While recent comments from Mayor de Blasio and Police Commissioner Bill Bratton about potentially yanking out the Times Square plazas have caused an uproar, a much deeper and more substantial debate over plazas has been simmering for months.

Whether it's Times Square or Corona Plaza, advocates and plaza managers say DOT needs better rules for its plaza program. Photo: NYC DOT/Flickr
Whether it’s Times Square or Corona Plaza, advocates and plaza managers say DOT needs better rules for its plaza program. Photo: NYC DOT/Flickr

Public space advocates and plaza managers say the city’s rules governing who can do what with plaza space are cumbersome and in need of an overhaul. Now, they’re turning to City Hall to fix the problem.

Since the plaza program was launched seven years ago, DOT has required that each space be managed by a local partner. The rule makes sense: Without someone in charge of managing the space, plazas can quickly deteriorate, people will stop spending time there, and public support for them will wither. But the organizations that have signed on to manage plazas say they don’t have enough leeway, under the current model, to do the job well.

There are two types of agreements between the city and plaza managers. One is a maintenance agreement that provides for limited sponsorships, like corporate logos on umbrellas, to help defray the partner organization’s costs. The other is a license agreement, which allows vending, events, and other methods of generating more substantial revenue for the plaza partner.

Most plazas in Manhattan and nearby neighborhoods are managed by a local business improvement district and have both types of agreements. In addition to food concessions, these plazas can generate revenue by hosting large corporate promotional events that require approval from the mayor’s Street Activity Permit Office, or SAPO.

Outside Manhattan, most plazas are sponsored by local merchants associations or neighborhood groups. They typically don’t have the resources to attract corporate sponsorship or concessions, and have signed only a maintenance agreement, not a license agreement, with DOT. That means that for the most part, they don’t host events that generate revenue. But they do put on smaller events like performances or pop-up libraries — and each time they have to navigate a cumbersome process with SAPO.

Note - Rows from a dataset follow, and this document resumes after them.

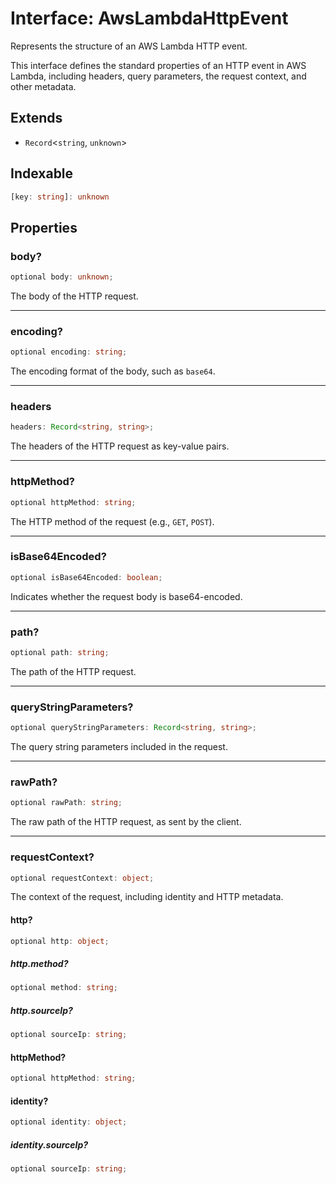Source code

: # Interface: AwsLambdaHttpEvent

Represents the structure of an AWS Lambda HTTP event.

This interface defines the standard properties of an HTTP event in AWS Lambda,
including headers, query parameters, the request context, and other metadata.

## Extends

- `Record`\<`string`, `unknown`\>

## Indexable

```ts
[key: string]: unknown
```

## Properties

### body?

```ts
optional body: unknown;
```

The body of the HTTP request.

***

### encoding?

```ts
optional encoding: string;
```

The encoding format of the body, such as `base64`.

***

### headers

```ts
headers: Record<string, string>;
```

The headers of the HTTP request as key-value pairs.

***

### httpMethod?

```ts
optional httpMethod: string;
```

The HTTP method of the request (e.g., `GET`, `POST`).

***

### isBase64Encoded?

```ts
optional isBase64Encoded: boolean;
```

Indicates whether the request body is base64-encoded.

***

### path?

```ts
optional path: string;
```

The path of the HTTP request.

***

### queryStringParameters?

```ts
optional queryStringParameters: Record<string, string>;
```

The query string parameters included in the request.

***

### rawPath?

```ts
optional rawPath: string;
```

The raw path of the HTTP request, as sent by the client.

***

### requestContext?

```ts
optional requestContext: object;
```

The context of the request, including identity and HTTP metadata.

#### http?

```ts
optional http: object;
```

##### http.method?

```ts
optional method: string;
```

##### http.sourceIp?

```ts
optional sourceIp: string;
```

#### httpMethod?

```ts
optional httpMethod: string;
```

#### identity?

```ts
optional identity: object;
```

##### identity.sourceIp?

```ts
optional sourceIp: string;
```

“The groups that I work with, none of them have that second-level agreement,” said Laura Hansen, managing director of the Neighborhood Plaza Partnership, a project of the Horticultural Society of New York that helps plaza partners with less resources than the big BIDs. “They’re all really struggling with how to generate revenue.”

Yesterday, NPP sent a letter to Mayor Bill de Blasio [PDF] asking him to ensure that “all plazas will flourish under a regulatory framework that recognizes and nurtures the unique contributions they are making to the city.”

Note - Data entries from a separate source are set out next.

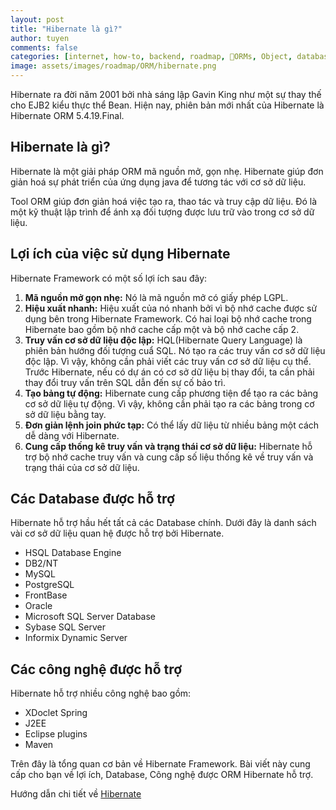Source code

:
 ```yaml
---
layout: post
title: "Hibernate là gì?"
author: tuyen
comments: false
categories: [internet, how-to, backend, roadmap, ORMs, Object, database, mapping]
image: assets/images/roadmap/ORM/hibernate.png
---
```


Hibernate ra đời năm 2001 bởi nhà sáng lập Gavin King như một sự thay thế cho EJB2 kiểu thực thể Bean. Hiện nay, phiên bản mới nhất của Hibernate là Hibernate ORM 5.4.19.Final.

## Hibernate là gì?

Hibernate là một giải pháp ORM mã nguồn mở, gọn nhẹ. Hibernate giúp đơn giản hoá sự phát triển của ứng dụng java để tương tác với cơ sở dữ liệu.

Tool ORM giúp đơn giản hoá việc tạo ra, thao tác và truy cập dữ liệu. Đó là một kỹ thuật lập trình để ánh xạ đối tượng được lưu trữ vào trong cơ sở dữ liệu.

## Lợi ích của việc sử dụng Hibernate

Hibernate Framework có một số lợi ích sau đây:

1.  **Mã nguồn mở gọn nhẹ:** Nó là mã nguồn mở có giấy phép LGPL.
2. **Hiệu xuất nhanh:** Hiệu xuất của nó nhanh bởi vì bộ nhớ cache được sử dụng bên trong Hibernate Framework. Có hai loại bộ nhớ cache trong Hibernate bao gồm bộ nhớ cache cấp một và bộ nhớ cache cấp 2.
3. **Truy vấn cơ sở dữ liệu độc lập:** HQL(Hibernate Query Language) là phiên bản hướng đối tượng cuẩ SQL. Nó tạo ra các truy vấn cơ sở dữ liệu độc lập. Vì vậy, không cần phải viết các truy vấn cơ sở dữ liệu cụ thể. Trước Hibernate, nếu có dự án có cơ sở dữ liệu bị thay đổi, ta cần phải thay đổi truy vấn trên SQL dẫn đến sự cố bảo trì.
4. **Tạo bảng tự động:** Hibernate cung cấp phương tiện để tạo ra các bảng cơ sở dữ liệu tự động. Vì vậy, không cần phải tạo ra các bảng trong cơ sở dữ liệu bằng tay.
5. **Đơn giản lệnh join phức tạp:** Có thể lấy dữ liệu từ nhiều bảng một cách dễ dàng với Hibernate.
6. **Cung cấp thống kê truy vấn và trạng thái cơ sở dữ liệu:** Hibernate hỗ trợ bộ nhớ cache truy vấn và cung cấp số liệu thống kê về truy vấn và trạng thái của cơ sở dữ liệu.

## Các Database được hỗ trợ

Hibernate hỗ trợ hầu hết tất cả các Database chính. Dưới đây là danh sách vài cơ sở dữ liệu quan hệ được hỗ trợ bởi Hibernate.

- HSQL Database Engine
- DB2/NT
- MySQL
- PostgreSQL
- FrontBase
- Oracle
- Microsoft SQL Server Database
- Sybase SQL Server
- Informix Dynamic Server

## Các công nghệ được hỗ trợ

Hibernate hỗ trợ nhiều công nghệ bao gồm:

- XDoclet Spring
- J2EE
- Eclipse plugins
- Maven

Trên đây là tổng quan cơ bản về Hibernate Framework. Bài viết này cung cấp cho bạn về lợi ích, Database, Công nghệ được ORM Hibernate hỗ trợ.

Hướng dẫn chi tiết về [Hibernate](https://www.tutorialspoint.com/hibernate/index.htm)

The managers of both the well-financed plazas and the smaller plazas say the current SAPO process is a barrier to effective public space management, creating too much red tape. The fewer hoops they have to jump through, the better they can program the spaces they oversee.

The letter Hansen sent this week echoes an effort by the NYC BID Association, which sent a letter to Transportation Commissioner Polly Trottenberg last December that recommended creating a new Assistant Commissioner of Public Space position within DOT, giving plaza partners more discretion to manage concessions, and reforming the SAPO rules governing event permitting [PDF].

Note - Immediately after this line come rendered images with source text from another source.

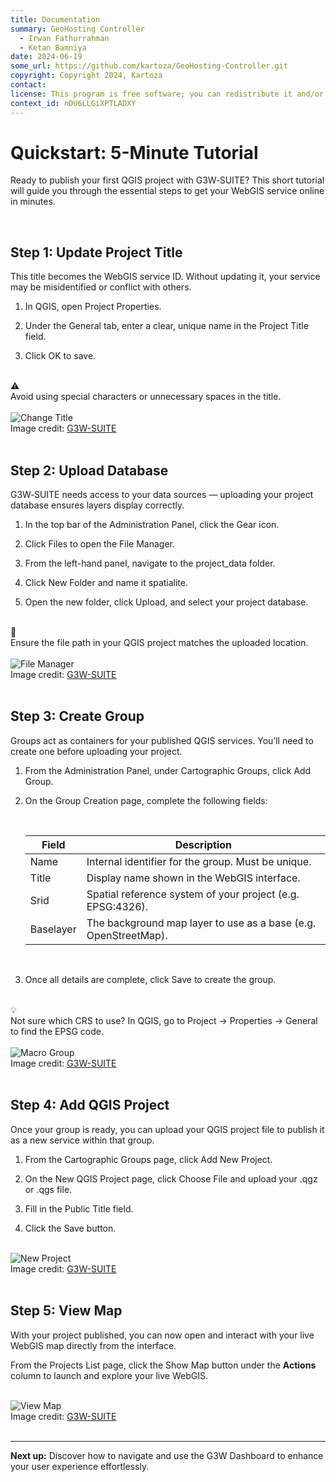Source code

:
 ```yaml
---
title: Documentation
summary: GeoHosting Controller
  - Irwan Fathurrahman
  - Ketan Bamniya
date: 2024-06-19
some_url: https://github.com/kartoza/GeoHosting-Controller.git
copyright: Copyright 2024, Kartoza
contact:
license: This program is free software; you can redistribute it and/or modify it under the terms of the GNU Affero General Public License as published by the Free Software Foundation; either version 3 of the License, or (at your option) any later version.
context_id: nDU6LLGiXPTLADXY
---
```


# Quickstart: 5-Minute Tutorial

Ready to publish your first QGIS project with G3W‑SUITE? This short tutorial will guide you through the essential steps to get your WebGIS service online in minutes.

<br>

## Step 1: Update Project Title

This title becomes the WebGIS service ID. Without updating it, your service may be misidentified or conflict with others.

1. In QGIS, open <span class="ui-page-label">Project Properties</span>.

2. Under the <span class="ui-page-label">General</span> tab, enter a clear, unique name in the <span class="ui-filename">Project Title</span> field.

3. Click <span class="ui-generic-label">OK</span> to save.

<br>

<div class="alert alert-warning">
  <div class="alert-icon">⚠️</div>
  <div class="alert-text">
     Avoid using special characters or unnecessary spaces in the title.
  </div>
</div>

<br>

<div class="image-with-caption">
  <img src="../../img/g3w-img-13.png" alt="Change Title">
  <div class="caption">
    Image credit: <a href="https://g3wsuite.it/en/g3w-suite-publish-qgis-projects/" target="_blank">G3W-SUITE</a>
  </div>
</div>

<br>

## Step 2: Upload Database

G3W‑SUITE needs access to your data sources — uploading your project database ensures layers display correctly.

1. In the top bar of the Administration Panel, click the <span class="ui-generic-label">Gear</span> icon.

2. Click <span class="ui-generic-label">Files</span> to open the <span class="ui-page-label">File Manager</span>.

3. From the left-hand panel, navigate to the <span class="ui-filename">project_data</span> folder.

4. Click <span class="ui-generic-label">New Folder</span> and name it <span class="ui-generic-label">spatialite</span>.

5. Open the new folder, click <span class="ui-generic-label">Upload</span>, and select your <span class="ui-filename">project database</span>.

<br>

<div class="alert alert-note">
  <div class="alert-icon">📝</div>
  <div class="alert-text">
    Ensure the file path in your QGIS project matches the uploaded location.
  </div>
</div>

<br>

<div class="image-with-caption">
  <img src="../../img/g3w-img-14.png" alt="File Manager">
  <div class="caption">
    Image credit: <a href="https://g3wsuite.it/en/g3w-suite-publish-qgis-projects/" target="_blank">G3W-SUITE</a>
  </div>
</div>

<br>

## Step 3: Create Group

Groups act as containers for your published QGIS services. You’ll need to create one before uploading your project.

1. From the Administration Panel, under <span class="ui-page-label">Cartographic Groups</span>, click <span class="ui-generic-label">Add Group</span>.

2. On the <span class="ui-page-label">Group Creation</span> page, complete the following fields:

    <br>

    <table class="my-table-style">
      <thead>
        <tr>
          <th>Field</th>
          <th>Description</th>
        </tr>
      </thead>
      <tbody>
        <tr>
          <td>Name</td>
          <td>Internal identifier for the group. Must be unique.</td>
        </tr>
        <tr>
          <td>Title</td>
          <td>Display name shown in the WebGIS interface.</td>
        </tr>
        <tr>
          <td>Srid</td>
          <td>Spatial reference system of your project (e.g. EPSG:4326).</td>
        </tr>
        <tr>
          <td>Baselayer</td>
          <td>The background map layer to use as a base (e.g. OpenStreetMap).</td>
        </tr>
      </tbody>
    </table>

    <br>

3. Once all details are complete, click <span class="ui-generic-label">Save</span> to create the group.

<br>

<div class="alert alert-hint">
  <div class="alert-icon">💡</div>
  <div class="alert-text">
    Not sure which CRS to use? In QGIS, go to Project → Properties → General to find the EPSG code.
  </div>
</div>

<br>

<div class="image-with-caption">
  <img src="../../img/g3w-img-15.png" alt="Macro Group">
  <div class="caption">
    Image credit: <a href="https://g3wsuite.it/en/g3w-suite-publish-qgis-projects/" target="_blank">G3W-SUITE</a>
  </div>
</div>

<br>

## Step 4: Add QGIS Project

Once your group is ready, you can upload your QGIS project file to publish it as a new service within that group.

1. From the <span class="ui-page-label">Cartographic Groups</span> page, click <span class="ui-generic-label">Add New Project</span>.

2. On the <span class="ui-page-label">New QGIS Project</span> page, click <span class="ui-generic-label">Choose File</span> and upload your <span class="ui-filename">.qgz</span> or <span class="ui-filename">.qgs</span> file.

3. Fill in the <span class="ui-filename">Public Title</span> field.

4. Click the <span class="ui-generic-label">Save</span> button.

<br>

<div class="image-with-caption">
  <img src="../../img/g3w-img-16.png" alt="New Project">
  <div class="caption">
    Image credit: <a href="https://g3wsuite.it/en/g3w-suite-publish-qgis-projects/" target="_blank">G3W-SUITE</a>
  </div>
</div>

<br>

## Step 5: View Map

With your project published, you can now open and interact with your live WebGIS map directly from the interface.

From the <span class="ui-page-label">Projects List</span> page, click the <span class="ui-generic-label">Show Map</span> button under the **Actions** column to launch and explore your live WebGIS.

<br>

<div class="image-with-caption">
  <img src="../../img/g3w-img-17.png" alt="View Map">
  <div class="caption">
    Image credit: <a href="https://g3wsuite.it/en/g3w-suite-publish-qgis-projects/" target="_blank">G3W-SUITE</a>
  </div>
</div>

<br>

---

**Next up:** Discover how to navigate and use the G3W Dashboard to enhance your user experience effortlessly.

<br>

The BID Association has also set up a plaza working group that meets regularly with DOT. Hansen wants to make sure these discussions reflect the needs of the smaller plaza managers she represents.

Hansen is adamant that the key to better plazas is reforming the management agreements between the city and its local partners — and not turning the plazas over to the Parks Department, as the Daily News has called for with Times Square. Shifting those plazas from DOT to Parks would allow for more aggressive policing of the desnudas and costumed characters that the press have been obsessing over, but that would entail significant drawbacks.

Putting plazas under the purview of the Parks Department would be a mistake, said Hansen, since DOT has already built up years of experience with plaza management. Parks also have regulations and hours of operation that are more restrictive than the rules governing streets. Clearing the way for more citations to the desnudas, in other words, would actually create more obstacles to good public space management.

Instead of exporting plazas from DOT to Parks, Hansen thinks there are some Parks practices that should be imported into the DOT plaza program. Parks conservancies, for instance, have much greater leeway to program events than plaza managers currently do. “The DOT needs a framework that mirrors parks, but keeps them streets,” Hansen said. “They should definitely not be in Parks. DOT is the right agency to regulate them, but they need some more tools.”

“These problems are solvable,” Hansen said. “The plazas are worth it. They are community assets. They do a lot for neighborhoods, and so we should be careful about this kind of hyperbole about just getting rid of them.”